(Collected data)
:::

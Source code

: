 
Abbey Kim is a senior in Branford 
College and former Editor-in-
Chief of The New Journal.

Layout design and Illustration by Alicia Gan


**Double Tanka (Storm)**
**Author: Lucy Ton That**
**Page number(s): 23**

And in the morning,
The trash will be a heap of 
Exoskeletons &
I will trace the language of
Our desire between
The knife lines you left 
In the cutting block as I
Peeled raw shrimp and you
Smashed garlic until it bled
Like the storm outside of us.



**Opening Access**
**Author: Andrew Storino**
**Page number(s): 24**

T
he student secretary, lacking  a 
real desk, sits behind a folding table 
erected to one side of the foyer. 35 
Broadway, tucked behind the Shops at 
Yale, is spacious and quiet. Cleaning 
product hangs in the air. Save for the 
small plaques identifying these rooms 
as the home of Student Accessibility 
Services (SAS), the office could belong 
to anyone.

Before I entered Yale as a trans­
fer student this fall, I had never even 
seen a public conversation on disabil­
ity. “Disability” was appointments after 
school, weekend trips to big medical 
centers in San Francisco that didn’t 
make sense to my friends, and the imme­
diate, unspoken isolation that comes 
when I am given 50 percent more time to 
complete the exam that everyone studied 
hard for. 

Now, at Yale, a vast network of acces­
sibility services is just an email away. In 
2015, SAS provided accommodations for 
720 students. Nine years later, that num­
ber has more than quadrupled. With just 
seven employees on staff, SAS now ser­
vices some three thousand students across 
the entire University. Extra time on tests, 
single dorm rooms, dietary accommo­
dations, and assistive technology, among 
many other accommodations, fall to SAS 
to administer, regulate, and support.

:::

• Your instructions: All of the records above should be copied exactly.

• Task result:
Source code

: 
Abbey Kim is a senior in Branford 
College and former Editor-in-
Chief of The New Journal.

Layout design and Illustration by Alicia Gan


**Double Tanka (Storm)**
**Author: Lucy Ton That**
**Page number(s): 23**

And in the morning,
The trash will be a heap of 
Exoskeletons &
I will trace the language of
Our desire between
The knife lines you left 
In the cutting block as I
Peeled raw shrimp and you
Smashed garlic until it bled
Like the storm outside of us.



**Opening Access**
**Author: Andrew Storino**
**Page number(s): 24**

T
he student secretary, lacking  a 
real desk, sits behind a folding table 
erected to one side of the foyer. 35 
Broadway, tucked behind the Shops at 
Yale, is spacious and quiet. Cleaning 
product hangs in the air. Save for the 
small plaques identifying these rooms 
as the home of Student Accessibility 
Services (SAS), the office could belong 
to anyone.

Before I entered Yale as a trans­
fer student this fall, I had never even 
seen a public conversation on disabil­
ity. “Disability” was appointments after 
school, weekend trips to big medical 
centers in San Francisco that didn’t 
make sense to my friends, and the imme­
diate, unspoken isolation that comes 
when I am given 50 percent more time to 
complete the exam that everyone studied 
hard for. 

Now, at Yale, a vast network of acces­
sibility services is just an email away. In 
2015, SAS provided accommodations for 
720 students. Nine years later, that num­
ber has more than quadrupled. With just 
seven employees on staff, SAS now ser­
vices some three thousand students across 
the entire University. Extra time on tests, 
single dorm rooms, dietary accommo­
dations, and assistive technology, among 
many other accommodations, fall to SAS 
to administer, regulate, and support.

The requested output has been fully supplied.